Seniors painting program goes ahead thanks to the generosity of Cochranites

“It’s just so difficult with COVID. Our residents are so isolated and everyone is just getting to the point where they feel frustrated. It’s a beautiful thing the community has done for us and the residents are very grateful.”

COCHRANE – Thanks to the generosity of the Cochranites and the pottery painting studio Crock-a-Doodle, a painting program that was popular with the residents was carried out at Points West Living.

Shortly after COVID-19 swept the country, forcing organizations everywhere to change their operations, Points West’s Recreation Department reached out to the community to find people teaching virtual classes for residents, said Jessica Kraig, recreation manager at Points West Living.

“I had gotten quite a few responses from people about teaching virtual classes and Wendy [Maguire] had reached out because she saw it, ”said Kraig. “She mentioned that she would be able to turn in any supplies and anything we would need.”

Crock-a-Doodle is the service that provides the pottery and painting supplies for the program and even transports the finished products to and from a studio where the paint is put in an oven. Usually Maguire also comes to teach the class, which is not possible during the pandemic.

It’s a service Points West previously used for a ceramic painting program that residents of the facility really liked, but supplies are very expensive, especially for seniors who often have steady incomes.

“It’s quite expensive and it’s just not feasible for our residents to do this very often, and I had raised this concern to Wendy,” Kraig said.

At this point the Adopt-a-Senior program began.

Maguire, the owner of Crock-a-Doodle in the Royal Oak neighborhood of Calgary, made a public call to sponsor residents and provide them with the kits they would need to participate in the program.

The first call for sponsorship was for 12 kits that filled up quickly and Points West staff were able to expand the program to four more residents.
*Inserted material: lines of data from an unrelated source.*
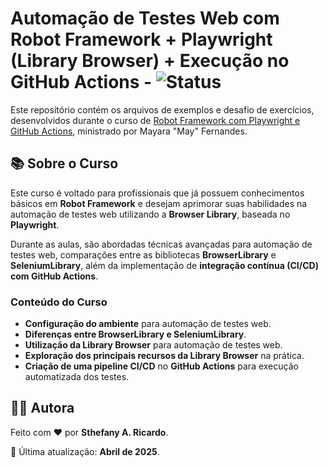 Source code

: # Automação de Testes Web com Robot Framework + Playwright (Library Browser) + Execução no GitHub Actions - ![Status](https://img.shields.io/badge/Status-Em%20Andamento-yellow)  

Este repositório contém os arquivos de exemplos e desafio de exercícios, desenvolvidos durante o curso de [Robot Framework com Playwright e GitHub Actions](https://www.udemy.com/course/robot-framework-com-playwright-e-github-actions), ministrado por Mayara "May" Fernandes. 

## 📚 Sobre o Curso

Este curso é voltado para profissionais que já possuem conhecimentos básicos em **Robot Framework** e desejam aprimorar suas habilidades na automação de testes web utilizando a **Browser Library**, baseada no **Playwright**.

Durante as aulas, são abordadas técnicas avançadas para automação de testes web, comparações entre as bibliotecas **BrowserLibrary** e **SeleniumLibrary**, além da implementação de **integração contínua (CI/CD) com GitHub Actions**.

### Conteúdo do Curso
- **Configuração do ambiente** para automação de testes web.  
- **Diferenças entre BrowserLibrary e SeleniumLibrary**.  
- **Utilização da Library Browser** para automação de testes web.  
- **Exploração dos principais recursos da Library Browser** na prática.  
- **Criação de uma pipeline CI/CD** no **GitHub Actions** para execução automatizada dos testes.

## 🙋‍♀️ Autora
Feito com ❤️ por **Sthefany A. Ricardo**.

📅 Última atualização: **Abril de 2025**.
After the first request was fulfilled, many more offers were received.

Kraig said they turned down the additional offers just in case they wanted to do another similar program in the future.

“We had a great response. We had way more than we needed, ”said Kraig. “After we were 16, I said, ‘Why don’t we wait if we do it again sometime?’ Just because we can’t have a large group or we have a really hard time helping them because they needed help with some paintings – everyone has different skills and abilities. “

Kraig said the staff had put a lot of thought into how they could help alleviate the isolation many residents are currently feeling, and this recent community friendliness is a lovely reminder that people outside of Points West are keeping residents in theirs Thoughts during this difficult time.
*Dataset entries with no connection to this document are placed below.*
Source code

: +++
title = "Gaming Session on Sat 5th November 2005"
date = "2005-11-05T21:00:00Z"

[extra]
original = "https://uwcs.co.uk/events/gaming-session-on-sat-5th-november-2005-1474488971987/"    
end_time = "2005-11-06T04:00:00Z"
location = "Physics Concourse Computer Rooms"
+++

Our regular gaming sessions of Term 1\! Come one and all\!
“It’s so difficult with COVID. Our residents are so isolated and everyone just gets to the point where they feel frustrated. It is something beautiful that the community did for us and the residents are very grateful, ”said Kraig. “Imagine you are in a place where you basically look at the same four walls every day and have nowhere to go. It’s a little different for us because we can go to a restaurant if we want or take a ride. Most of our residents have been very isolated over the past year. “

Kraig said she has already asked local residents when the projects will be returned and looks forward to seeing the fruits of their labor.

Despite running a Calgary-based company, Maguire lives in Cochrane, so she felt the need to help the city seniors.

“Over Christmas I saw all of Cochrane how great and wonderful everyone was, and I think every senior in Cochrane who was in a house basically got a wonderful Christmas donated gift,” said Maguire. “Everyone knew that they were all on their own and couldn’t have visitors, and I thought nothing really changed in that regard.”

Maguire said she saw firsthand the difference these fun projects can make for residents in terms of their mental health, wellbeing and confidence.

The community support that the Adopt-a-Senior program received has been inspiring and heartwarming, said Maguire.

“The community was amazing as they usually are. They gathered around them somehow, ”she said. “It was an outpouring. I didn’t know what to expect. “

Maguire said she loved the reaction she saw and wanted to send an invitation to the facilities of the other seniors in town to do something similar.